В рассказе «На кладбище» есть апокрифический образ «земной божьей матери». Но так можно назвать и мать непутевого Витьки Борзенкова («Материнское сердце»), и мать Ваньки Тепляшина, героя одноименного рассказа, и бабку Кандаурову, и мать «длиннолицего» Ивана («В профиль и анфас») — всех-всех шукшинских матерей.
Все они — земные матери, проросшие жизнью, бытом, повседневностью, все они каждым поворотом своей судьбы связаны с большой отечественной историей (история обязательно вводится Шукшиным в рассказы о матерях). И от земли, от житейского и исторического опыта идет та самая абсолютная «божья» нравственная мера, которую они несут в себе.

Но «земные божьи матери» Шукшина начисто лишены покоя. В свете своего мудрого понимания необходимости и возможности гармонии в «человеческая мире» они не могут не преисполняться тревогой за своих детей, живущих немудро и дисгармонично: «…жалко ведь вас, так жалко, что вот говорю — а кажное слово в сердце отдает», — это Витькина мать обращается не к Витьке, а к другому человеку, к милиционеру, но и он для нее «сынок» («Материнское сердце»). Оказывается, что эпическая мудрость, которая вознаграждается покоем, сама взрывает свой покой, едва достигнув его.

В образах матерей, в их мудром и мужественном отношении к жизни, в их тревоге, в их деянии во спасение детей своих с особой отчетливостью проявилась «обратная связь» между эпическим и драматическим началами в рассказе Шукшина.

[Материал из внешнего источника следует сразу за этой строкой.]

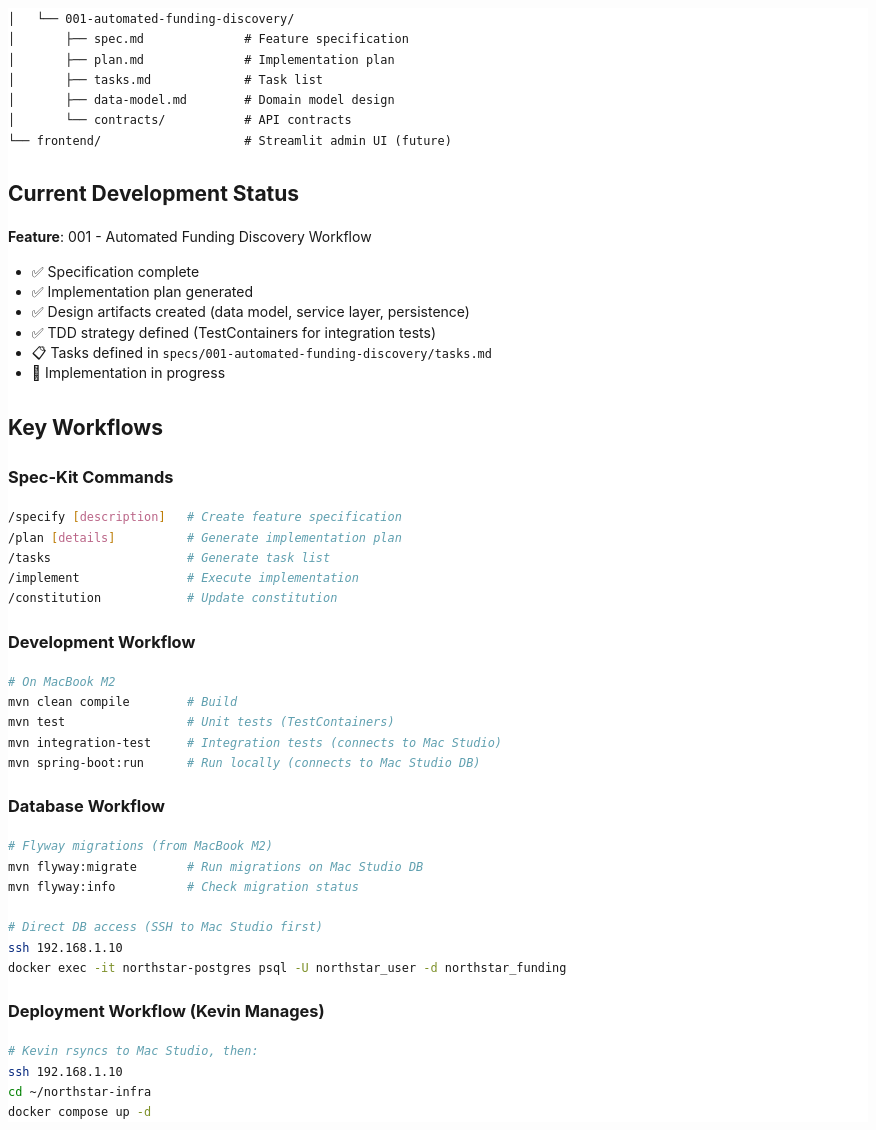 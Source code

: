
 ```
│   └── 001-automated-funding-discovery/
│       ├── spec.md              # Feature specification
│       ├── plan.md              # Implementation plan
│       ├── tasks.md             # Task list
│       ├── data-model.md        # Domain model design
│       └── contracts/           # API contracts
└── frontend/                    # Streamlit admin UI (future)
```

## Current Development Status

**Feature**: 001 - Automated Funding Discovery Workflow
- ✅ Specification complete
- ✅ Implementation plan generated
- ✅ Design artifacts created (data model, service layer, persistence)
- ✅ TDD strategy defined (TestContainers for integration tests)
- 📋 Tasks defined in `specs/001-automated-funding-discovery/tasks.md`
- 🚧 Implementation in progress

## Key Workflows

### Spec-Kit Commands
```bash
/specify [description]   # Create feature specification
/plan [details]          # Generate implementation plan
/tasks                   # Generate task list
/implement               # Execute implementation
/constitution            # Update constitution
```

### Development Workflow
```bash
# On MacBook M2
mvn clean compile        # Build
mvn test                 # Unit tests (TestContainers)
mvn integration-test     # Integration tests (connects to Mac Studio)
mvn spring-boot:run      # Run locally (connects to Mac Studio DB)
```

### Database Workflow
```bash
# Flyway migrations (from MacBook M2)
mvn flyway:migrate       # Run migrations on Mac Studio DB
mvn flyway:info          # Check migration status

# Direct DB access (SSH to Mac Studio first)
ssh 192.168.1.10
docker exec -it northstar-postgres psql -U northstar_user -d northstar_funding
```

### Deployment Workflow (Kevin Manages)
```bash
# Kevin rsyncs to Mac Studio, then:
ssh 192.168.1.10
cd ~/northstar-infra
docker compose up -d
```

Эпос у него растревожен драмой, обращен к ней, старается помочь ей разрешиться.

Взаимодействие эпоса и драмы, их устойчивое неравновесие с постоянными перепадами от одного полюса к другому составляет существеннейшую особенность жанрового содержания шукшинского рассказа. Это никак не «малоформатный эпос», как полагает И. Золотусский, но это и не вполне «малоформатная драма», как думает М. Ваняшова21. Суть шукшинского рассказа — в принципиальной нерасторжимости комизма и трагизма, драмы и эпоса, которые к тому же существуют в ореоле лирического сопереживания автора-повествователя. Вот почему крайне трудно каким-то одним коротким термином обозначить эту жанровую структуру, приходится обходиться описательным названием — «шукшинский рассказ». Одно совершенно ясно: жанровая форма рассказа Шукшина несет философскую концепцию человека и мира. Философия тут дана в самом устройстве художественного мира: все его повествовательные, сюжетные, пространственно-временные, ассоциативные планы конструктивно воплощают отношения человека непосредственно с мирозданием.
«Мое ли это — моя родина, где родился и вырос? Мое. Говорю это с чувством глубокой правоты, ибо всю жизнь мою несу родину в душе, люблю ее, жив ею, она придает мне силы, когда случается трудно и горько (…). Я не выговариваю себе это право, не извиняюсь за него перед земляками — оно мое, оно я»22. Именно с этой позиции Василий Шукшин сумел раньше других почувствовать сдвиг времени и — главное — уловить этот исторический сдвиг в духовном мире своего героя, рядового человека, носителя массового сознания. В этом герое Шукшин обнаружил острейший внутренний драматизм, который явился свидетельством «кризиса веры» так называемого «простого советского человека»: он, лубочный персонаж официальной пропаганды, образец несокрушимой цельности и «правильности», испытал смертную муку бездуховности, не компенсируемой никакими материальными благами, он ощутил первостепенную важность в своей жизни иных — вечных ценностей, бытийных ориентиров. В рассказах Шукшина «массовый человек» ам поставил себя перед мирозданием, сам требовательно спросил с себя ответственное знание смысла своей жизни, ее ценностей. Поиски ответа мучительны и сложны. Подмена подлинных духовных ценностей потребительскими псевдоценностями, нравственная «некомпештность» оборачиваются фарсом или трагедией, а то и тем и другим одновременно.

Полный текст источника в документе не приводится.